At about 9:00 this morning the Sonoma County Water Agency opened a channel in the sandbar at the mouth of the Russian River Estuary to avoid flooding waterfront properties in the lower Russian River.
The work was accomplished using this big excavator, called a track hoe, because of the tracks it rides on and the big boom and bucket similar to what is found on a backhoe. (I guess it’s not coincidental that “track hoe” rhymes with “backhoe.”)
A survey crew was on hand to help manage the depth of the channel. The elusive goal is to let just a little of the water out, down to 7 feet as measured at the visitors center in Jenner. By keeping the lagoon almost full they make conditions ideal for young salmonids to feed and grow. The warm lagoon waters are full of little creatures, mostly invertebrates, that the salmonoid fry like to eat.
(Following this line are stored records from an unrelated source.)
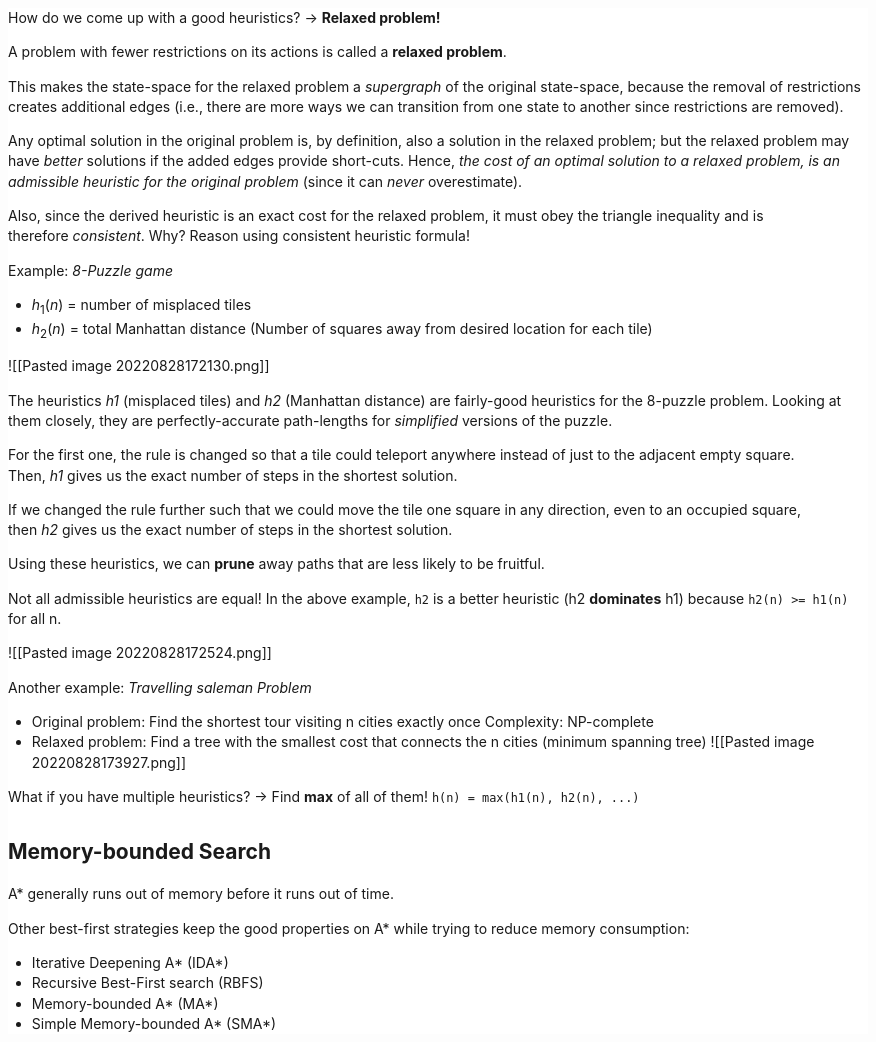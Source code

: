  How do we come up with a good heuristics? → **Relaxed problem!**

A problem with fewer restrictions on its actions is called a **relaxed problem**. 

This makes the state-space for the relaxed problem a _supergraph_ of the original state-space, because the removal of restrictions creates additional edges (i.e., there are more ways we can transition from one state to another since restrictions are removed). 

Any optimal solution in the original problem is, by definition, also a solution in the relaxed problem; but the relaxed problem may have _better_ solutions if the added edges provide short-cuts. Hence, _the cost of an optimal solution to a relaxed problem, is an admissible heuristic for the original problem_ (since it can _never_ overestimate). 

Also, since the derived heuristic is an exact cost for the relaxed problem, it must obey the triangle inequality and is therefore *consistent*. Why? Reason using consistent heuristic formula!

Example: *8-Puzzle game* 
- $h_{1}(n)$ = number of misplaced tiles
- $h_{2}(n)$ = total Manhattan distance (Number of squares away from desired location for each tile)

![[Pasted image 20220828172130.png]]

The heuristics _h1_ (misplaced tiles) and _h2_ (Manhattan distance) are fairly-good heuristics for the 8-puzzle problem. Looking at them closely, they are perfectly-accurate path-lengths for _simplified_ versions of the puzzle. 

For the first one, the rule is changed so that a tile could teleport anywhere instead of just to the adjacent empty square. Then, _h1_ gives us the exact number of steps in the shortest solution. 

If we changed the rule further such that we could move the tile one square in any direction, even to an occupied square, then _h2_ gives us the exact number of steps in the shortest solution. 

Using these heuristics, we can **prune** away paths that are less likely to be fruitful.

Not all admissible heuristics are equal! In the above example, `h2` is a better heuristic (h2 **dominates** h1) because `h2(n) >= h1(n)` for all n.

![[Pasted image 20220828172524.png]]

Another example: *Travelling saleman Problem*
- Original problem: Find the shortest tour visiting n cities exactly once Complexity: NP-complete 
- Relaxed problem: Find a tree with the smallest cost that connects the n cities (minimum spanning tree)
![[Pasted image 20220828173927.png]]

What if you have multiple heuristics? → Find **max** of all of them!
`h(n) = max(h1(n), h2(n), ...)`

## Memory-bounded Search

A* generally runs out of memory before it runs out of time.

Other best-first strategies keep the good properties on A* while trying to reduce memory consumption: 
- Iterative Deepening A* (IDA*)
- Recursive Best-First search (RBFS) 
- Memory-bounded A* (MA*)
- Simple Memory-bounded A* (SMA*)
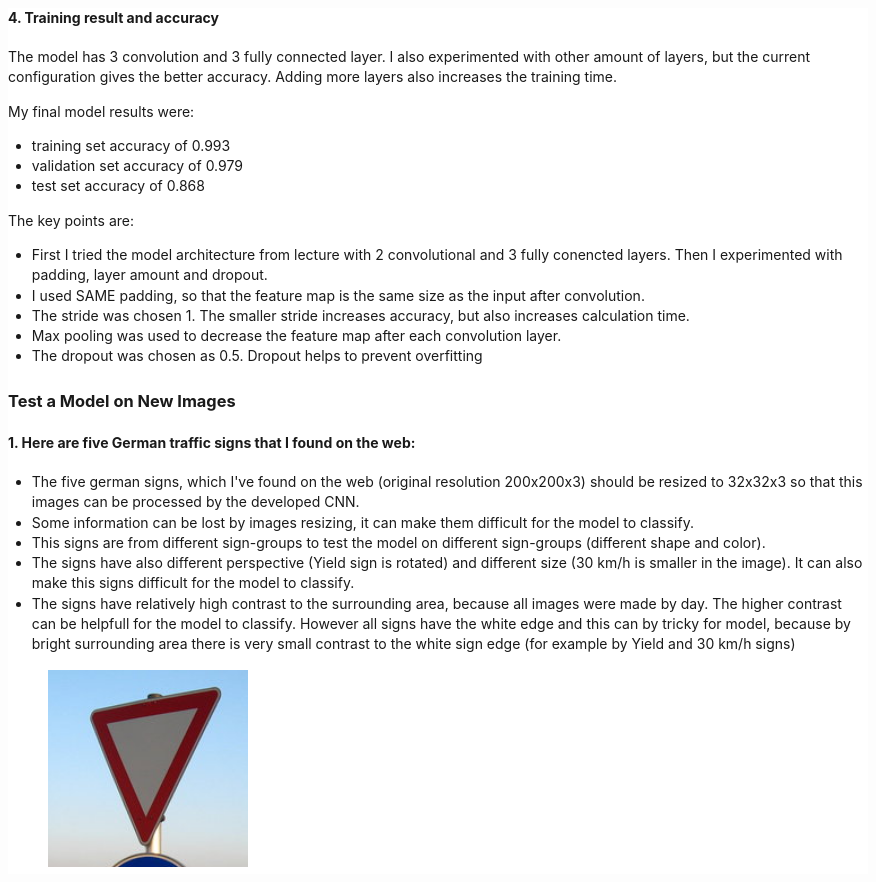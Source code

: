 #### 4. Training result and accuracy

The model has 3 convolution and 3 fully connected layer. I also experimented with other amount of layers, but the current configuration gives the better accuracy. Adding more layers also increases the training time.

My final model results were:

* training set accuracy of 0.993
* validation set accuracy of 0.979 
* test set accuracy of 0.868



The key points are:

* First I tried the model architecture from lecture with 2 convolutional and 3 fully conencted layers. Then I experimented with padding, layer amount and dropout.
* I used SAME padding, so that the feature map is the same size as the input after convolution.
* The stride was chosen 1. The smaller stride increases accuracy, but also increases calculation time. 
* Max pooling was used to decrease the feature map after each convolution layer. 
* The dropout was chosen as 0.5. Dropout helps to prevent overfitting
 

### Test a Model on New Images

#### 1. Here are five German traffic signs that I found on the web:


* The five german signs, which I've found on the web (original resolution 200x200x3) should be resized to 32x32x3 so that this images can be processed by the developed CNN.
* Some information can be lost by images resizing, it can make them difficult for the model to classify.
* This signs are from different sign-groups to test the model on different sign-groups (different shape and color).
* The signs have also different perspective (Yield sign is rotated) and different size (30 km/h is smaller in the image). It can also make this signs difficult for the model to classify.
* The signs have relatively high contrast to the surrounding area, because all images were made by day. The higher contrast can be helpfull for the model to classify. However all signs have the white edge and this can by tricky for model, because by bright surrounding area there is very small contrast to the white sign edge (for example by Yield and 30 km/h signs)


<figure>  
    <img src="./images_for_writeup/yield.PNG" title="Yield (13)" alt="Yield" width = 200 height = 200>     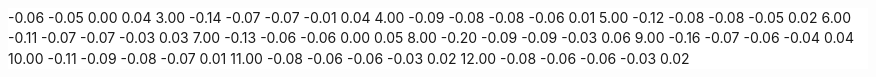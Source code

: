 -0.06
-0.05
 0.00
0.04
 3.00
-0.14
-0.07
-0.07
-0.01
0.04
 4.00
-0.09
-0.08
-0.08
-0.06
0.01
 5.00
-0.12
-0.08
-0.08
-0.05
0.02
 6.00
-0.11
-0.07
-0.07
-0.03
0.03
 7.00
-0.13
-0.06
-0.06
 0.00
0.05
 8.00
-0.20
-0.09
-0.09
-0.03
0.06
 9.00
-0.16
-0.07
-0.06
-0.04
0.04
10.00
-0.11
-0.09
-0.08
-0.07
0.01
11.00
-0.08
-0.06
-0.06
-0.03
0.02
12.00
-0.08
-0.06
-0.06
-0.03
0.02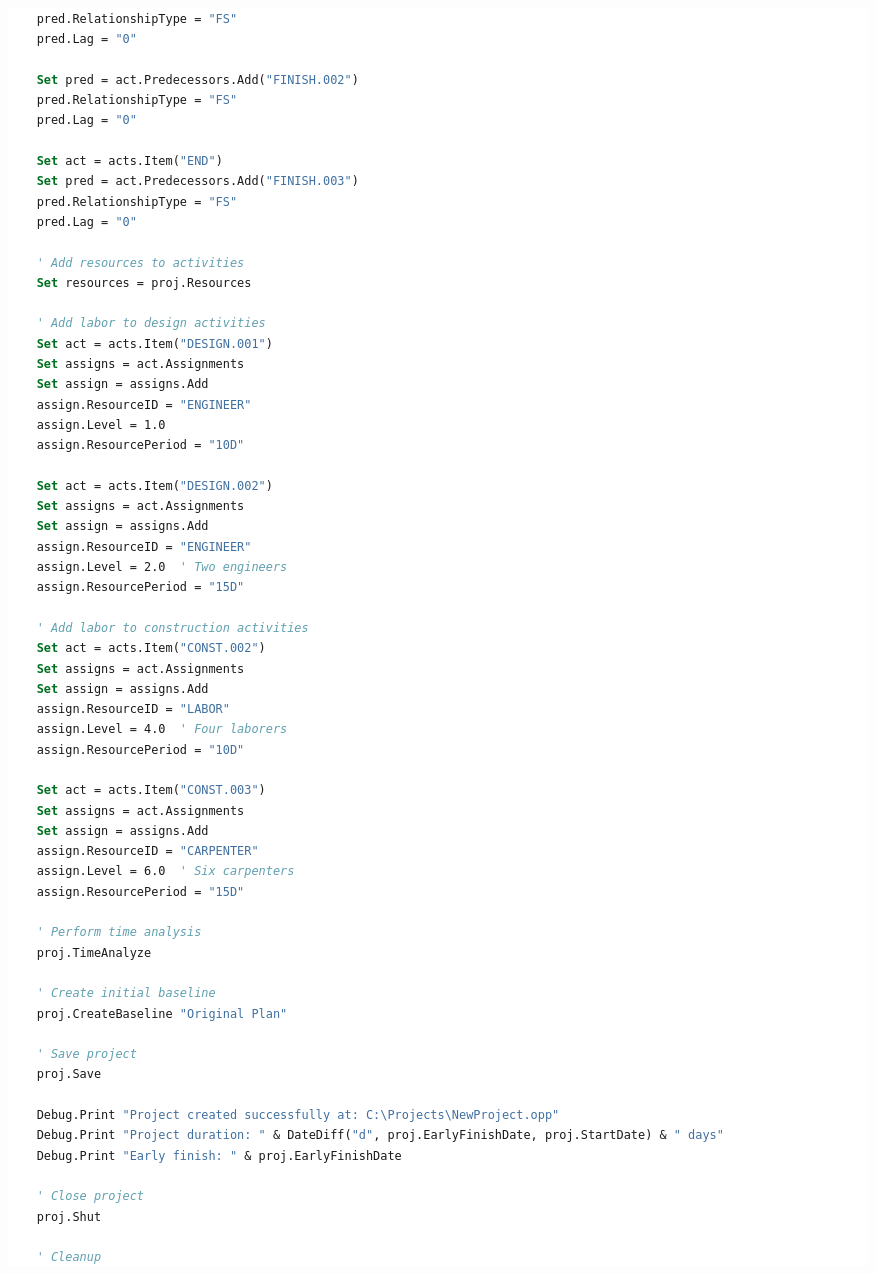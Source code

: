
 ```vb
    pred.RelationshipType = "FS"
    pred.Lag = "0"
    
    Set pred = act.Predecessors.Add("FINISH.002")
    pred.RelationshipType = "FS"
    pred.Lag = "0"
    
    Set act = acts.Item("END")
    Set pred = act.Predecessors.Add("FINISH.003")
    pred.RelationshipType = "FS"
    pred.Lag = "0"
    
    ' Add resources to activities
    Set resources = proj.Resources
    
    ' Add labor to design activities
    Set act = acts.Item("DESIGN.001")
    Set assigns = act.Assignments
    Set assign = assigns.Add
    assign.ResourceID = "ENGINEER"
    assign.Level = 1.0
    assign.ResourcePeriod = "10D"
    
    Set act = acts.Item("DESIGN.002")
    Set assigns = act.Assignments
    Set assign = assigns.Add
    assign.ResourceID = "ENGINEER"
    assign.Level = 2.0  ' Two engineers
    assign.ResourcePeriod = "15D"
    
    ' Add labor to construction activities
    Set act = acts.Item("CONST.002")
    Set assigns = act.Assignments
    Set assign = assigns.Add
    assign.ResourceID = "LABOR"
    assign.Level = 4.0  ' Four laborers
    assign.ResourcePeriod = "10D"
    
    Set act = acts.Item("CONST.003")
    Set assigns = act.Assignments
    Set assign = assigns.Add
    assign.ResourceID = "CARPENTER"
    assign.Level = 6.0  ' Six carpenters
    assign.ResourcePeriod = "15D"
    
    ' Perform time analysis
    proj.TimeAnalyze
    
    ' Create initial baseline
    proj.CreateBaseline "Original Plan"
    
    ' Save project
    proj.Save
    
    Debug.Print "Project created successfully at: C:\Projects\NewProject.opp"
    Debug.Print "Project duration: " & DateDiff("d", proj.EarlyFinishDate, proj.StartDate) & " days"
    Debug.Print "Early finish: " & proj.EarlyFinishDate
    
    ' Close project
    proj.Shut
    
    ' Cleanup
```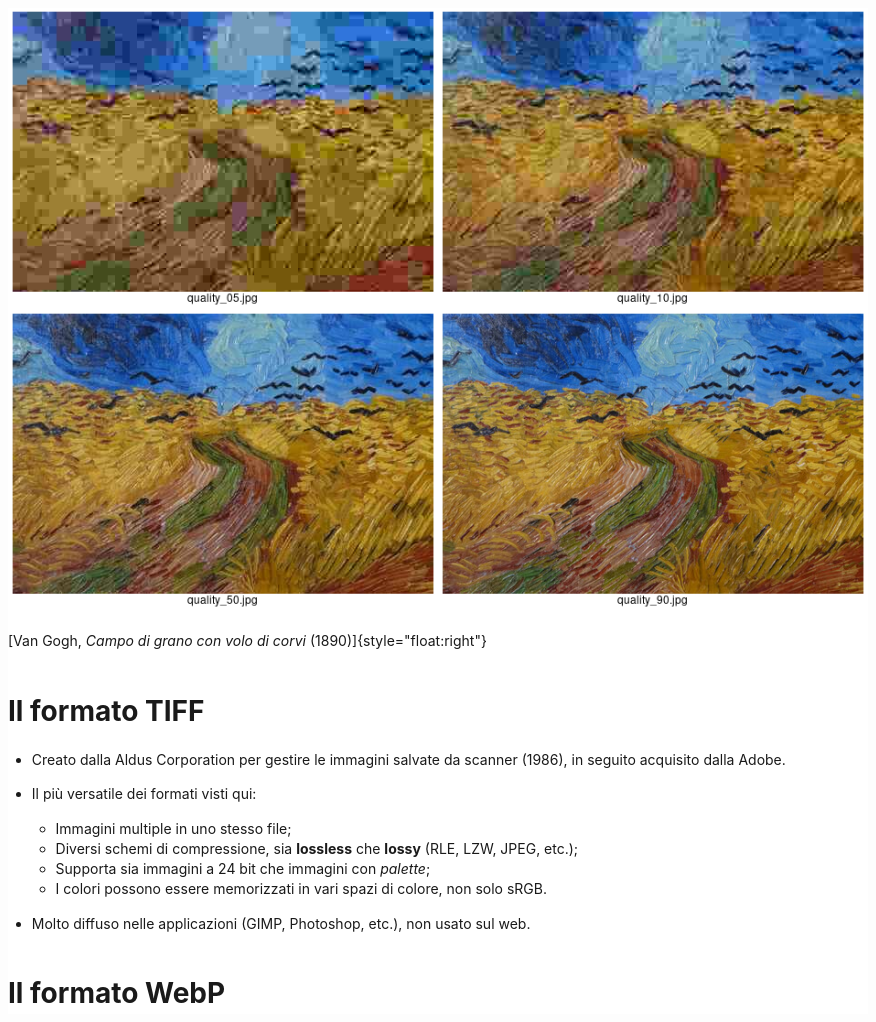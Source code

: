 ![](./media/jpeg-compression.png)
</center>

[Van Gogh, *Campo di grano con volo di corvi* (1890)]{style="float:right"}

# Il formato TIFF

-   Creato dalla Aldus Corporation per gestire le immagini salvate da scanner (1986), in seguito acquisito dalla Adobe.

-   Il più versatile dei formati visti qui:

    -   Immagini multiple in uno stesso file;
    -   Diversi schemi di compressione, sia **lossless** che **lossy** (RLE, LZW, JPEG, etc.);
    -   Supporta sia immagini a 24 bit che immagini con *palette*;
    -   I colori possono essere memorizzati in vari spazi di colore, non solo sRGB.

-   Molto diffuso nelle applicazioni (GIMP, Photoshop, etc.), non usato sul web.

# Il formato WebP
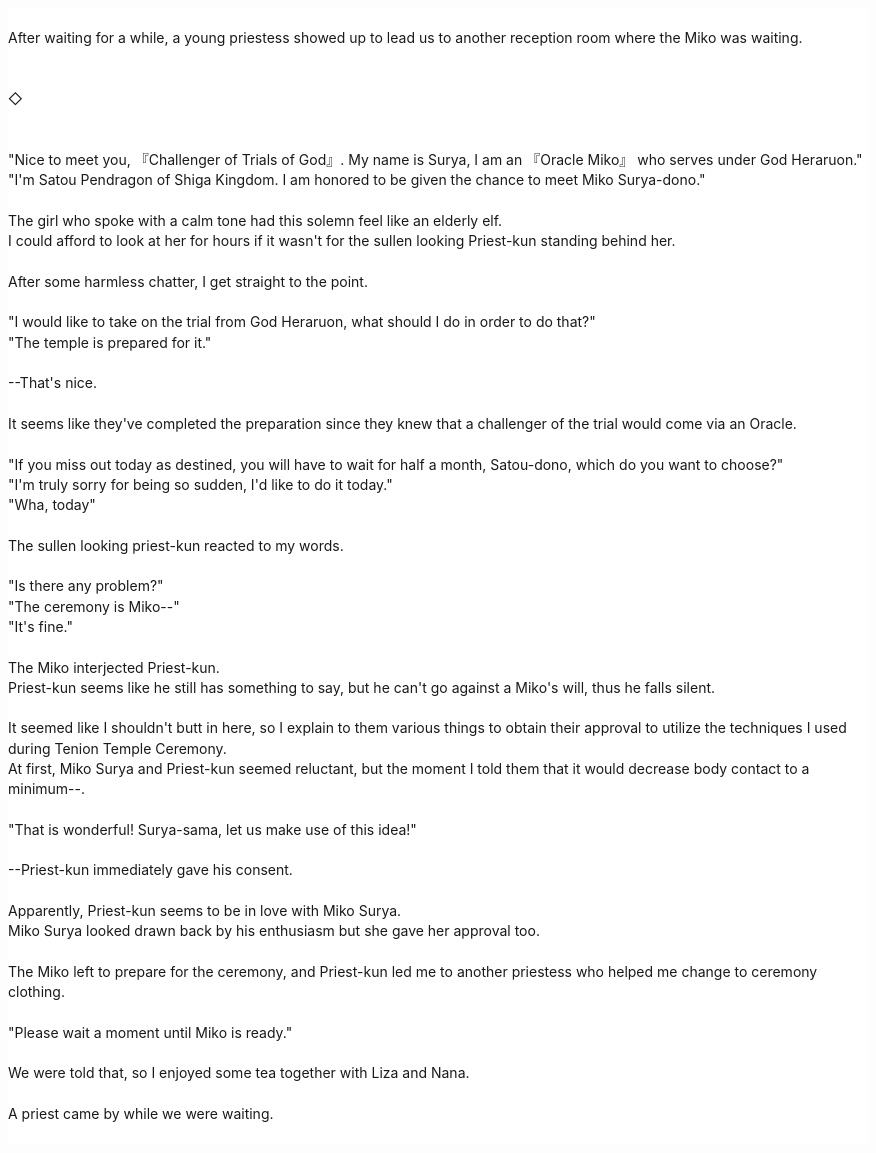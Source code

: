 <br/>
After waiting for a while, a young priestess showed up to lead us to another reception room where the Miko was waiting.<br/>
<br/>
<br/>
◇<br/>
<br/>
<br/>
"Nice to meet you, 『Challenger of Trials of God』. My name is Surya, I am an 『Oracle Miko』 who serves under God Heraruon."<br/>
"I'm Satou Pendragon of Shiga Kingdom. I am honored to be given the chance to meet Miko Surya-dono."<br/>
<br/>
The girl who spoke with a calm tone had this solemn feel like an elderly elf.<br/>
I could afford to look at her for hours if it wasn't for the sullen looking Priest-kun standing behind her.<br/>
<br/>
After some harmless chatter, I get straight to the point.<br/>
<br/>
"I would like to take on the trial from God Heraruon, what should I do in order to do that?"<br/>
"The temple is prepared for it."<br/>
<br/>
--That's nice.<br/>
<br/>
It seems like they've completed the preparation since they knew that a challenger of the trial would come via an Oracle.<br/>
<br/>
"If you miss out today as destined, you will have to wait for half a month, Satou-dono, which do you want to choose?"<br/>
"I'm truly sorry for being so sudden, I'd like to do it today."<br/>
"Wha, today"<br/>
<br/>
The sullen looking priest-kun reacted to my words.<br/>
<br/>
"Is there any problem?"<br/>
"The ceremony is Miko--"<br/>
"It's fine."<br/>
<br/>
The Miko interjected Priest-kun.<br/>
Priest-kun seems like he still has something to say, but he can't go against a Miko's will, thus he falls silent.<br/>
<br/>
It seemed like I shouldn't butt in here, so I explain to them various things to obtain their approval to utilize the techniques I used during Tenion Temple Ceremony.<br/>
At first, Miko Surya and Priest-kun seemed reluctant, but the moment I told them that it would decrease body contact to a minimum--.<br/>
<br/>
"That is wonderful! Surya-sama, let us make use of this idea!"<br/>
<br/>
--Priest-kun immediately gave his consent.<br/>
<br/>
Apparently, Priest-kun seems to be in love with Miko Surya.<br/>
Miko Surya looked drawn back by his enthusiasm but she gave her approval too.<br/>
<br/>
The Miko left to prepare for the ceremony, and Priest-kun led me to another priestess who helped me change to ceremony clothing.<br/>
<br/>
"Please wait a moment until Miko is ready."<br/>
<br/>
We were told that, so I enjoyed some tea together with Liza and Nana.<br/>
<br/>
A priest came by while we were waiting.<br/>
<br/>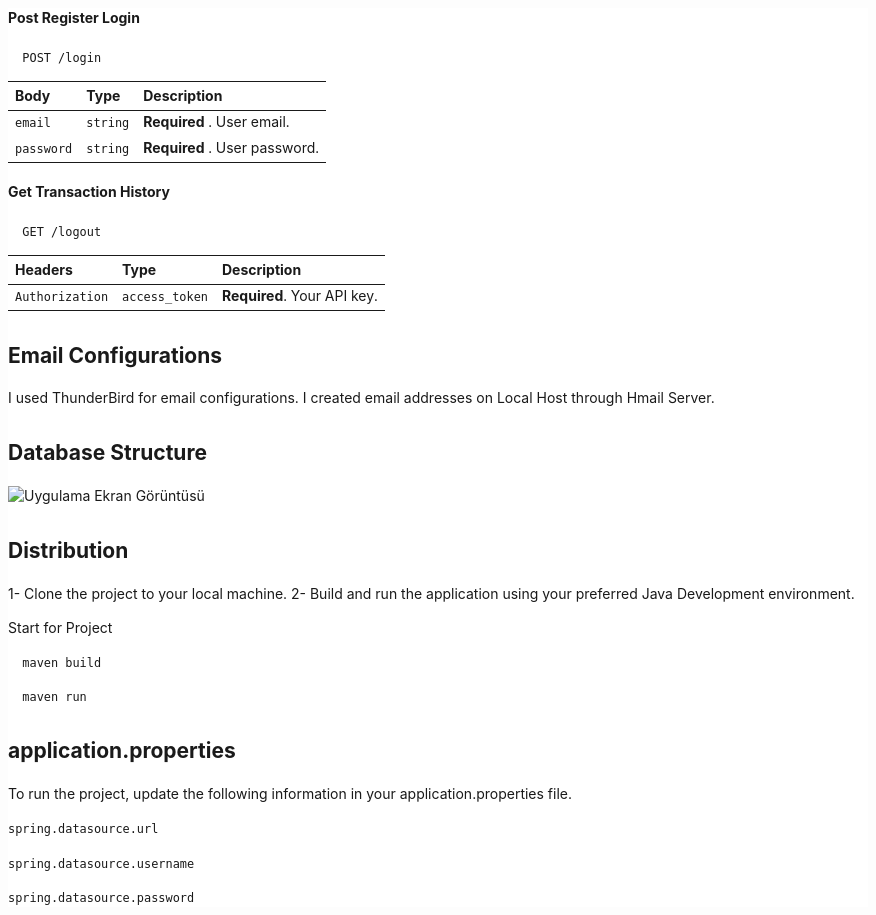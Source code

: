 #### Post Register Login

```http
  POST /login
```

| Body       | Type     | Description                   |
| :--------- | :------- | :---------------------------- |
| `email`    | `string` | **Required** . User email.    |
| `password` | `string` | **Required** . User password. |

#### Get Transaction History

```http
  GET /logout
```

| Headers         | Type           | Description                 |
| :-------------- | :------------- | :-------------------------- |
| `Authorization` | `access_token` | **Required**. Your API key. |

## Email Configurations

I used ThunderBird for email configurations. I created email addresses on Local Host through Hmail Server.

## Database Structure

![Uygulama Ekran Görüntüsü](databasestructure.png)

## Distribution

1- Clone the project to your local machine.
2- Build and run the application using your preferred Java Development environment.

Start for Project

```bash
  maven build
```

```bash
  maven run
```

## application.properties

To run the project, update the following information in your application.properties file.

`spring.datasource.url`

`spring.datasource.username`

`spring.datasource.password`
Last time the water agency excavated a channel in the mouth, the water running out scoured an ever-deeper channel and the level of the river receded down to just above the level at low tide, about two feet or so. The fast-emptying lagoon washed the fish fry out into the ocean before they were ready for the presumably greater challenges of life in the ocean.
About two hours before the 0.5′ low tide they opened the channel and water began running gently out of the lagoon making the lagoon an estuary once more. Within 30 minutes harbor seals were using the new channel to transit between estuary and ocean.
About a dozen or so of interested onlookers watched from the turnout above the mouth. Several spectators—equipped with expensive camera gear trained on a small group of seals sunning on the beach about 50 meters north of the excavation—watched after the welfare of these pinnipeds. Others observers were from the Water Agency providing oversight to be sure everything would proceed according to plan.